[[ RAW DATA open ]]

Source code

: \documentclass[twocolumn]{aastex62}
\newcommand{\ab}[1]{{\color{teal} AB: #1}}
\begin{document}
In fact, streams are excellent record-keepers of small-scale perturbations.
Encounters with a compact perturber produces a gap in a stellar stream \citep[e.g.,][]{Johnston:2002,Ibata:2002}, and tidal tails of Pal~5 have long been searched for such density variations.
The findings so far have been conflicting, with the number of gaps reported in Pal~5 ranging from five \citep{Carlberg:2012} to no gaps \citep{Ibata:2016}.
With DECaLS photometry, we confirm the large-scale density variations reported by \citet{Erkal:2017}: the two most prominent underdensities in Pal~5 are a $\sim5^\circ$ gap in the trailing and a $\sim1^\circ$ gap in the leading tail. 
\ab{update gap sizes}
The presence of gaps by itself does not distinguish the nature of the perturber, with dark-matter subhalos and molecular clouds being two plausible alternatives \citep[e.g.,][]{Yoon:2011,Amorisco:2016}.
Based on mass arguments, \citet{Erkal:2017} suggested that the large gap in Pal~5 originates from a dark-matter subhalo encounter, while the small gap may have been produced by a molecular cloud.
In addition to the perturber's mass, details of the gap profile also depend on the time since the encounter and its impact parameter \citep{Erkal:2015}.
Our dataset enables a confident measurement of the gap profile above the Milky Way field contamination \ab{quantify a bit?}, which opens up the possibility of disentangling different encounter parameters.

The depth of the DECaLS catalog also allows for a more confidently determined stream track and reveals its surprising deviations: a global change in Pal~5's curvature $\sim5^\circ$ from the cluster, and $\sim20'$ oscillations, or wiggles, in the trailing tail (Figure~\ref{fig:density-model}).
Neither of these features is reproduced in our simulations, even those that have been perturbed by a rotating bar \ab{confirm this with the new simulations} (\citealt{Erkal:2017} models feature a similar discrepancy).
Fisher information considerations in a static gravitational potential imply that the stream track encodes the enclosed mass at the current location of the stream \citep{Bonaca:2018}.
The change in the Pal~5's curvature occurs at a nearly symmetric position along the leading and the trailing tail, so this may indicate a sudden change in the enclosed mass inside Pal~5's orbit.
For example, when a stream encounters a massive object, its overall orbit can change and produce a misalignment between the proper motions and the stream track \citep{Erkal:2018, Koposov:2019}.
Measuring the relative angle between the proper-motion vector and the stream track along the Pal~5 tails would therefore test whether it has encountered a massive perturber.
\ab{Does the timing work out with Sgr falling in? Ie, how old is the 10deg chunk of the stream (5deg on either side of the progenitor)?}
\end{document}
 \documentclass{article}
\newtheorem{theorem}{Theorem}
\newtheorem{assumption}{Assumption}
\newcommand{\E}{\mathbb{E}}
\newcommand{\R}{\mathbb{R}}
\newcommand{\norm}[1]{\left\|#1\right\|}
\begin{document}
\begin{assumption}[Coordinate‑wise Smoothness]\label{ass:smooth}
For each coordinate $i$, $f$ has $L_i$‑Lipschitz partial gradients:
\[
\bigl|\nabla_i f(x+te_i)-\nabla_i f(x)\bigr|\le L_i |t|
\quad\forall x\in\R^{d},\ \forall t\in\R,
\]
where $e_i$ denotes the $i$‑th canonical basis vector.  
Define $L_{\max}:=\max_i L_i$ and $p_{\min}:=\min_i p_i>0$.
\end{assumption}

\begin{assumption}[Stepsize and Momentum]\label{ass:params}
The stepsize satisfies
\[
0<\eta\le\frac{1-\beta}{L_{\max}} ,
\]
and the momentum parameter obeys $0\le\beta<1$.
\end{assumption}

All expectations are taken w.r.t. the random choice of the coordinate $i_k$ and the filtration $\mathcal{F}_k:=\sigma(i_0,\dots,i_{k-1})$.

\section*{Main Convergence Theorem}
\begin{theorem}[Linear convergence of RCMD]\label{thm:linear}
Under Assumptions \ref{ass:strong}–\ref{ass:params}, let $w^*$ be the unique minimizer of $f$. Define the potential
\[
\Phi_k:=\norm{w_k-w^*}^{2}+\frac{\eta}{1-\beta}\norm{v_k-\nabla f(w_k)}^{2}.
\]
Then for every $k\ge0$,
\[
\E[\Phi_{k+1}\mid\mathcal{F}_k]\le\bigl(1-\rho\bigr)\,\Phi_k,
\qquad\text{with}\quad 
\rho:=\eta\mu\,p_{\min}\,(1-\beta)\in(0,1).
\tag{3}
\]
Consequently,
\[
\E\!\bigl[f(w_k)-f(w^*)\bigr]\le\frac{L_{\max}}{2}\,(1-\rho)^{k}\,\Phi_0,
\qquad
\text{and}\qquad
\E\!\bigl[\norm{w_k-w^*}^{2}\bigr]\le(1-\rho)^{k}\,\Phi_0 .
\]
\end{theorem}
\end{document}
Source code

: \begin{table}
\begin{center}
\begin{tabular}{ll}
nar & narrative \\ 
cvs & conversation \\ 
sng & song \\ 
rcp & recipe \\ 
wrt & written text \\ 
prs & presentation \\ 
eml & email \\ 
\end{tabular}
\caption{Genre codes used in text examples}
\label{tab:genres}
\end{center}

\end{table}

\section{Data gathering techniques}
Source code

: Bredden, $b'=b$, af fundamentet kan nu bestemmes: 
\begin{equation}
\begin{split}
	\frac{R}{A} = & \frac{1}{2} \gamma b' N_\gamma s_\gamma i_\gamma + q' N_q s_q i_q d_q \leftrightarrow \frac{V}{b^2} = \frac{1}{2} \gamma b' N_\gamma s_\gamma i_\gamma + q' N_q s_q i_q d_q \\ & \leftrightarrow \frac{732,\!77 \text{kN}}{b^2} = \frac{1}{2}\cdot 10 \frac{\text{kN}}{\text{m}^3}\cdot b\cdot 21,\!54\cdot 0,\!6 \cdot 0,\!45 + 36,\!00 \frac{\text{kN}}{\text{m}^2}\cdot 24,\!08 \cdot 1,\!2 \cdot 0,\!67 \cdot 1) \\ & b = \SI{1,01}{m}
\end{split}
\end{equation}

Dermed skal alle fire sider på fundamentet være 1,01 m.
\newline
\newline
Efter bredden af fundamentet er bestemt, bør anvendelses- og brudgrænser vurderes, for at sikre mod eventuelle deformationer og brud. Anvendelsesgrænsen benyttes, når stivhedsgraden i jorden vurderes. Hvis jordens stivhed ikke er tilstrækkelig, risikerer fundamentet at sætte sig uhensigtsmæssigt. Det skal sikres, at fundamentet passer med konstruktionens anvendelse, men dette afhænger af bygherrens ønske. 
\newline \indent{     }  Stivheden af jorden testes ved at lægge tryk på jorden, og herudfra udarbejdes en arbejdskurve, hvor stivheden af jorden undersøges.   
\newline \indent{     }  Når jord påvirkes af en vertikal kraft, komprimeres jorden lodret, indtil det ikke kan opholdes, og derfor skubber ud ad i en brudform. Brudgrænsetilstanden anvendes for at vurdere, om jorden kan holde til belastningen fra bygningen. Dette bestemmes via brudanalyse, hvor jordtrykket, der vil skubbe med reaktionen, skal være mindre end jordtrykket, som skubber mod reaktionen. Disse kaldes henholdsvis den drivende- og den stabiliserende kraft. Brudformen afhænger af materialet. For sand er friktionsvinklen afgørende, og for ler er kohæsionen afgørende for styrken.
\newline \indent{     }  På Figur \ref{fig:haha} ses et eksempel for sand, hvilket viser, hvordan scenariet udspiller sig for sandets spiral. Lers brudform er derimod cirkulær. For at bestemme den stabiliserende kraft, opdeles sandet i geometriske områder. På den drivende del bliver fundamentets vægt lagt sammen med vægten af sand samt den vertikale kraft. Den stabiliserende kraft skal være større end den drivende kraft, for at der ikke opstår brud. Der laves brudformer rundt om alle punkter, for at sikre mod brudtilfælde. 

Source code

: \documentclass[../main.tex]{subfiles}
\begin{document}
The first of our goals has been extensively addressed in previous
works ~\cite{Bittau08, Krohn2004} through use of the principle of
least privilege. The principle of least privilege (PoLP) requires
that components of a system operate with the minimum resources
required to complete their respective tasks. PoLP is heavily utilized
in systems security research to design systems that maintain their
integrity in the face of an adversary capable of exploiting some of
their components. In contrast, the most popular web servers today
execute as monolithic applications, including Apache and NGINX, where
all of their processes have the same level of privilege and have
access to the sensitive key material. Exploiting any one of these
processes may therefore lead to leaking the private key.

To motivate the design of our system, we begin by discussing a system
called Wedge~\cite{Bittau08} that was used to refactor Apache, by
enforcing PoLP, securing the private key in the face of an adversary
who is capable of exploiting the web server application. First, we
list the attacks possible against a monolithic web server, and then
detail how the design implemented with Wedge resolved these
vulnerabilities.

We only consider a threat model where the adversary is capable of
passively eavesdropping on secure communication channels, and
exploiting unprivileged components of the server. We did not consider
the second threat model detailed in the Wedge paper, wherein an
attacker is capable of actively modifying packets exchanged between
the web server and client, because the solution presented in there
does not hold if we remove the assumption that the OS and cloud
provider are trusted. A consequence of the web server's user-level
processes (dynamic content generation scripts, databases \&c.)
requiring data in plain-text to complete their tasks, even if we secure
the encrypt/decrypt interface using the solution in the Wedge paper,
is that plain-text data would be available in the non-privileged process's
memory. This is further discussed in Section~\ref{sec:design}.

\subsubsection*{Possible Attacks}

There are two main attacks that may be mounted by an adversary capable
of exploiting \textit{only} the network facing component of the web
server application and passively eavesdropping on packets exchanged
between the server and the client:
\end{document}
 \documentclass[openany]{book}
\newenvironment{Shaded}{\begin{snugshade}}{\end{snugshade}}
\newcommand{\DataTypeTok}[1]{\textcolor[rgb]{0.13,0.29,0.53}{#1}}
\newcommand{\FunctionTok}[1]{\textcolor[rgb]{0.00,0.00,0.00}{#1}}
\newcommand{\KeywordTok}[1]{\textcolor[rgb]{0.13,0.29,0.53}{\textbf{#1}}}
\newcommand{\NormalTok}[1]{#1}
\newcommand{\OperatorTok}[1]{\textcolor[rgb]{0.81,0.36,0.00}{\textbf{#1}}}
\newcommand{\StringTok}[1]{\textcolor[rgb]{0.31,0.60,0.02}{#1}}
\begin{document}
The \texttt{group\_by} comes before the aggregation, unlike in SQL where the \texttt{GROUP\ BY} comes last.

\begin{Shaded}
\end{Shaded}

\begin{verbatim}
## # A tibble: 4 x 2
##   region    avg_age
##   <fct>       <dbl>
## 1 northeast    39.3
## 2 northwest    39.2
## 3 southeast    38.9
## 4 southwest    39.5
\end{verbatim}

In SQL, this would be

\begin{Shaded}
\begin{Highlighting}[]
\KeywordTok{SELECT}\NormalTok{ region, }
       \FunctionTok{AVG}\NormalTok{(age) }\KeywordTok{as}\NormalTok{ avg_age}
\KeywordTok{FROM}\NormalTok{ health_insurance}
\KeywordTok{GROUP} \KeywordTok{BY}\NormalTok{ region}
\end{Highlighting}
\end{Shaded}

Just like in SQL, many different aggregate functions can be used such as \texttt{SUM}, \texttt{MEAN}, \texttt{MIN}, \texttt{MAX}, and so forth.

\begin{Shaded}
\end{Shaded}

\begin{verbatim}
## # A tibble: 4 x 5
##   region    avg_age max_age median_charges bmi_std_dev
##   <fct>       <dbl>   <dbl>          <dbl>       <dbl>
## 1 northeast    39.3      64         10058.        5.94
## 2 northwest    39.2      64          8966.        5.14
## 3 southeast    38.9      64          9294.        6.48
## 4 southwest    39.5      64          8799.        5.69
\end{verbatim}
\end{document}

[[ RAW DATA closed ]]

WORK INSTRUCTION:
Would you retype the lines above from the one with "who is capable" down to the one with "exploiting unprivileged components", word for word, both ends included and no other lines?

RESULT OF THE TASK:
who is capable of exploiting the web server application. First, we
list the attacks possible against a monolithic web server, and then
detail how the design implemented with Wedge resolved these
vulnerabilities.

We only consider a threat model where the adversary is capable of
passively eavesdropping on secure communication channels, and
exploiting unprivileged components of the server. We did not consider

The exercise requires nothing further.